Dataset content =>
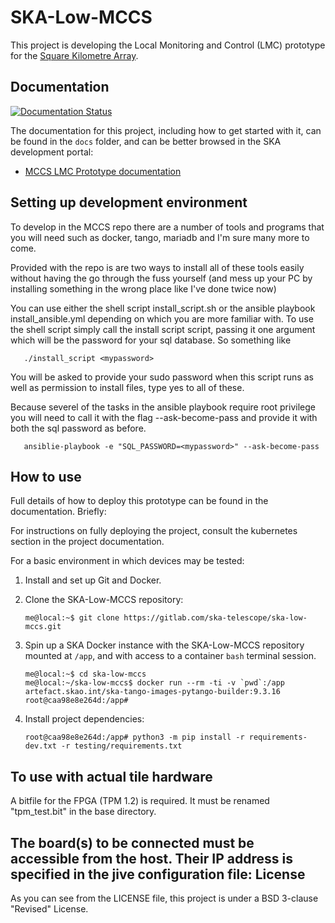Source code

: SKA-Low-MCCS
============

This project is developing the Local Monitoring and Control (LMC) prototype for the [Square Kilometre Array](https://skatelescope.org/).

Documentation
-------------

[![Documentation Status](https://readthedocs.org/projects/ska-telescope-ska-low-mccs/badge/?version=latest)](https://developer.skatelescope.org/projects/ska-low-mccs/en/master/?badge=latest)

The documentation for this project, including how to get started with it, can be found in the `docs` folder, and can be better browsed in the SKA development portal:

* [MCCS LMC Prototype documentation](https://developer.skatelescope.org/projects/ska-low-mccs/en/latest/index.html "SKA Developer Portal: MCCS LMC Prototype documentation")

Setting up development environment
----------

To develop in the MCCS repo there are a number of tools and programs that you will need
such as docker, tango, mariadb and I'm sure many more to come.

Provided with the repo is are two ways to install all of these tools easily
without having the go through the fuss yourself (and mess up your PC by
installing something in the wrong place like I've done twice now)

You can use either the shell script install_script.sh or the ansible playbook
install_ansible.yml depending on which you are more familiar with.
To use the shell script simply call the install script script, passing it one argument
which will be the password for your sql database. So something like

       ./install_script <mypassword>

You will be asked to provide your sudo password when this script runs as well as
permission to install files, type yes to all of these.

Because severel of the tasks in the ansible playbook
require root privilege you will need to call it with
the flag --ask-become-pass and provide it with both the sql password as before.

       ansiblie-playbook -e "SQL_PASSWORD=<mypassword>" --ask-become-pass

How to use
----------

Full details of how to deploy this prototype can be found in the documentation. Briefly:

For instructions on fully deploying the project, consult the kubernetes
section in the project documentation.

For a basic environment in which devices may be tested:

1. Install and set up Git and Docker.

2. Clone the SKA-Low-MCCS repository:

       me@local:~$ git clone https://gitlab.com/ska-telescope/ska-low-mccs.git

3. Spin up a SKA Docker instance with the SKA-Low-MCCS repository
   mounted at ``/app``, and with access to a container ``bash``
   terminal session.

       me@local:~$ cd ska-low-mccs
       me@local:~/ska-low-mccs$ docker run --rm -ti -v `pwd`:/app artefact.skao.int/ska-tango-images-pytango-builder:9.3.16
       root@caa98e8e264d:/app#

4. Install project dependencies:

       root@caa98e8e264d:/app# python3 -m pip install -r requirements-dev.txt -r testing/requirements.txt

To use with actual tile hardware
---------------------------

A bitfile for the FPGA (TPM 1.2) is required. It must be renamed "tpm_test.bit"
in the base directory.

The board(s) to be connected must be accessible from the host. Their IP
address is specified in the jive configuration file:
License
-------

As you can see from the LICENSE file, this project is under a BSD
3-clause "Revised" License.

What to do => Copy out every line of the listing that contains the string "playbook".

Written answer =>
You can use either the shell script install_script.sh or the ansible playbook
Because severel of the tasks in the ansible playbook
       ansiblie-playbook -e "SQL_PASSWORD=<mypassword>" --ask-become-pass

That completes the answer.